┌────────

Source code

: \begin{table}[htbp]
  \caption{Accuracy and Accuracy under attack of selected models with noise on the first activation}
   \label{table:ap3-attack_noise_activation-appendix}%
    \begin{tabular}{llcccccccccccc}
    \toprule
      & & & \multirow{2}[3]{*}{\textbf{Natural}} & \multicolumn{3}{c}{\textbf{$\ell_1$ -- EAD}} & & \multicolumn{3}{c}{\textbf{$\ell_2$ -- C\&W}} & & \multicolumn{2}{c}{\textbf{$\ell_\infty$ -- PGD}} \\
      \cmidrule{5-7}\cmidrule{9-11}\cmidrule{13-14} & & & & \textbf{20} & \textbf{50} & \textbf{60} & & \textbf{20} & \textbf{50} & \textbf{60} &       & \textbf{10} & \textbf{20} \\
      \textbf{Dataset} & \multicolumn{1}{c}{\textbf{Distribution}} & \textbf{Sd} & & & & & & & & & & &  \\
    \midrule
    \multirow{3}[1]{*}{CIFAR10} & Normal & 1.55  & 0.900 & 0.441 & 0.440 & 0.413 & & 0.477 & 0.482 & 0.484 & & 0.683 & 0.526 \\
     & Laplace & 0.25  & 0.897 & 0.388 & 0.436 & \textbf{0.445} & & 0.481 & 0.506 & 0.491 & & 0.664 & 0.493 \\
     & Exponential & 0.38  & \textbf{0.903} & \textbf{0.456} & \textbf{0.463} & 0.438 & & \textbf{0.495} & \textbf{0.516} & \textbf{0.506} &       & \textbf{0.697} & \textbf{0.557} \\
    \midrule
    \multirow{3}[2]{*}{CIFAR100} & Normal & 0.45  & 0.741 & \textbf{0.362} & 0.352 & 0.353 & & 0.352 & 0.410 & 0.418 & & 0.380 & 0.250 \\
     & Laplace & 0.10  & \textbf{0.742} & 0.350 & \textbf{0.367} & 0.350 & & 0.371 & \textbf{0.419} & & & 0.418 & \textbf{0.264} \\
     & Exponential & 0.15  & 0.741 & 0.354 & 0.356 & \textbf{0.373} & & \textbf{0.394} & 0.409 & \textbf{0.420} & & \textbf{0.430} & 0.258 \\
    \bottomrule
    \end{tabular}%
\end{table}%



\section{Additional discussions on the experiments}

└────────

◆ **Task objective**:
Could you retype the whole listing above without altering a word?

◆ **Task answer**:
Source code

: \begin{table}[htbp]
  \caption{Accuracy and Accuracy under attack of selected models with noise on the first activation}
   \label{table:ap3-attack_noise_activation-appendix}%
    \begin{tabular}{llcccccccccccc}
    \toprule
      & & & \multirow{2}[3]{*}{\textbf{Natural}} & \multicolumn{3}{c}{\textbf{$\ell_1$ -- EAD}} & & \multicolumn{3}{c}{\textbf{$\ell_2$ -- C\&W}} & & \multicolumn{2}{c}{\textbf{$\ell_\infty$ -- PGD}} \\
      \cmidrule{5-7}\cmidrule{9-11}\cmidrule{13-14} & & & & \textbf{20} & \textbf{50} & \textbf{60} & & \textbf{20} & \textbf{50} & \textbf{60} &       & \textbf{10} & \textbf{20} \\
      \textbf{Dataset} & \multicolumn{1}{c}{\textbf{Distribution}} & \textbf{Sd} & & & & & & & & & & &  \\
    \midrule
    \multirow{3}[1]{*}{CIFAR10} & Normal & 1.55  & 0.900 & 0.441 & 0.440 & 0.413 & & 0.477 & 0.482 & 0.484 & & 0.683 & 0.526 \\
     & Laplace & 0.25  & 0.897 & 0.388 & 0.436 & \textbf{0.445} & & 0.481 & 0.506 & 0.491 & & 0.664 & 0.493 \\
     & Exponential & 0.38  & \textbf{0.903} & \textbf{0.456} & \textbf{0.463} & 0.438 & & \textbf{0.495} & \textbf{0.516} & \textbf{0.506} &       & \textbf{0.697} & \textbf{0.557} \\
    \midrule
    \multirow{3}[2]{*}{CIFAR100} & Normal & 0.45  & 0.741 & \textbf{0.362} & 0.352 & 0.353 & & 0.352 & 0.410 & 0.418 & & 0.380 & 0.250 \\
     & Laplace & 0.10  & \textbf{0.742} & 0.350 & \textbf{0.367} & 0.350 & & 0.371 & \textbf{0.419} & & & 0.418 & \textbf{0.264} \\
     & Exponential & 0.15  & 0.741 & 0.354 & 0.356 & \textbf{0.373} & & \textbf{0.394} & 0.409 & \textbf{0.420} & & \textbf{0.430} & 0.258 \\
    \bottomrule
    \end{tabular}%
\end{table}%



\section{Additional discussions on the experiments}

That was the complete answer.